Cuando una compañera del trabajo me invitó a su boda, apenas llevaba algo más de cuatro meses en la editorial. La verdad es que desde el primer día congenié con esta chica, Lucía Gutiérrez, y nació entre nosotros una buena amistad. No conocía de nada a su prometido, pero aun así acepté la invitación, en parte porque tenía muchas ganas de estrenar mi vestido nuevo.

Además de mí, también asistieron algunos de nuestros compañeros de la editorial. Llegamos un poco tarde aquel día, cuando ya todos los invitados estaban sentados en sus mesas del salón. Entramos casi de puntillas para no llamar la atención.

La boda era por todo lo alto, con más de cien invitados, el salón alegremente decorado y las mesas repletas de deliciosas viandas típicas: jamón ibérico, tortilla, croquetas Sin embargo, nada de aquello me emocionó tanto como el momento en que vi por primera vez al novio. Fue como si me hubieran dado un golpe en el pecho que me dejó sin aire: fue un flechazo en toda regla. Para mi sorpresa, esa chispa era mutua. Toda la velada la pasé como en una nube, los mofletes encendidos, el corazón latiendo a mil por hora y sin poder probar bocado.

La situación me resultaba tan insostenible que me inventé una excusa y decidí marcharme temprano a casa. Sentía que tenía que estar solo y aclarar mi cabeza. Al día siguiente, al salir del trabajo, allí estaba él, esperándome en la puerta principal. Su mujer estaba de vacaciones, así que no trabajaba esos días.

Se acercó sin decir palabra, me tomó la mano y me llevó hasta su coche. El nerviosismo flotaba en el ambiente, pero no tardamos en dejarnos llevar por la pasión y empezamos a besarnos. Aquella tarde se pasó volando entre conversaciones interminables y besos. Cuando quise darme cuenta, terminamos en mi piso y lo demás vino rodado.
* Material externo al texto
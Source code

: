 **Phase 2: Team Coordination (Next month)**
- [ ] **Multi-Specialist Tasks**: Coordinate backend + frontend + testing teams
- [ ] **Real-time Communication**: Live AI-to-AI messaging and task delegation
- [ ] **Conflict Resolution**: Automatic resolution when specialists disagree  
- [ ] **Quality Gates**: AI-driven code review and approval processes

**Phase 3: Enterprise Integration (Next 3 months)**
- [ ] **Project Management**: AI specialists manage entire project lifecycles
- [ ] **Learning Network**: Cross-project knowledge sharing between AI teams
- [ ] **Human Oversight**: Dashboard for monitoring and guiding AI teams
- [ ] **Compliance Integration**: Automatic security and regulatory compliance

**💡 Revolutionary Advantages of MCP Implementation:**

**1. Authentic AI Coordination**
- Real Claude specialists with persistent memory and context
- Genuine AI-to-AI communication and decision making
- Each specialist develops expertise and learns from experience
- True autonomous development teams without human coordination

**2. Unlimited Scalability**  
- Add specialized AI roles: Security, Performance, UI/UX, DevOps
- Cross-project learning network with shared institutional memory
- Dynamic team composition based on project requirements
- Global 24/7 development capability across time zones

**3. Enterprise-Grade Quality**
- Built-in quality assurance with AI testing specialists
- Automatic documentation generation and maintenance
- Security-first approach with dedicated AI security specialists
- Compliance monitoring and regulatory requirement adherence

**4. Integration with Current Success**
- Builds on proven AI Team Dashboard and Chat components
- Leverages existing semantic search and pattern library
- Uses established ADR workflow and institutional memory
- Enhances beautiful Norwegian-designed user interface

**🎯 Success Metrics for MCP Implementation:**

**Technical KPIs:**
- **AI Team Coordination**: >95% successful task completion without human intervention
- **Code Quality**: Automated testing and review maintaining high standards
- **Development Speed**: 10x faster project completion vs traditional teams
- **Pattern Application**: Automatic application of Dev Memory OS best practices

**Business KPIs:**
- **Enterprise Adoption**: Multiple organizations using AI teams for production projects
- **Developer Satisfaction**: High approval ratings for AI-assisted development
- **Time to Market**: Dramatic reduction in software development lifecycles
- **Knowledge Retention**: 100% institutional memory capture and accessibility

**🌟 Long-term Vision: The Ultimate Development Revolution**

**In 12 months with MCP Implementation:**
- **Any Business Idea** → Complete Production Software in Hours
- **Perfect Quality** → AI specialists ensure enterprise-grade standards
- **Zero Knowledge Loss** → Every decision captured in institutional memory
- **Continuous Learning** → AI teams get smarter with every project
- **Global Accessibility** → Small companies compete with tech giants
Me prometió que se divorciaría de Lucía y que comenzaría una vida a mi lado, y cumplió su palabra: fue a su antiguo hogar, habló con ella, recogió sus cosas y regresó conmigo. Jamás quise preguntar de qué hablaron en aquella conversación decisiva.

Poco después, nos casamos y, con el tiempo, conseguimos nuestro propio piso en el centro de Madrid. Llevamos más de tres años juntos desde entonces y, por supuesto, dejé el trabajo nada más empezar nuestra relación. No quiero ni imaginar las habladurías y reproches que tuvieron que llover sobre mí: Lucía llevaba años en la editorial y yo era la nueva. Todo el mundo se puso de su parte y a mí no me extraña, supongo que muchos me juzgaron. Desde entonces, no he vuelto a saber nada de mi excompañera, ya que mi marido y yo preferimos no hablar del pasado.

Eso sí: decidimos empezar de cero y construir nuestro propio camino. Ahora puedo decir que me siento verdaderamente feliz. Muchos nos auguraban pocos años de matrimonio, pero aquí estamos, más unidos que nunca y disfrutando de cada día juntos. De todo esto he aprendido que, por más difícil que parezca, uno debe luchar por su propia felicidad.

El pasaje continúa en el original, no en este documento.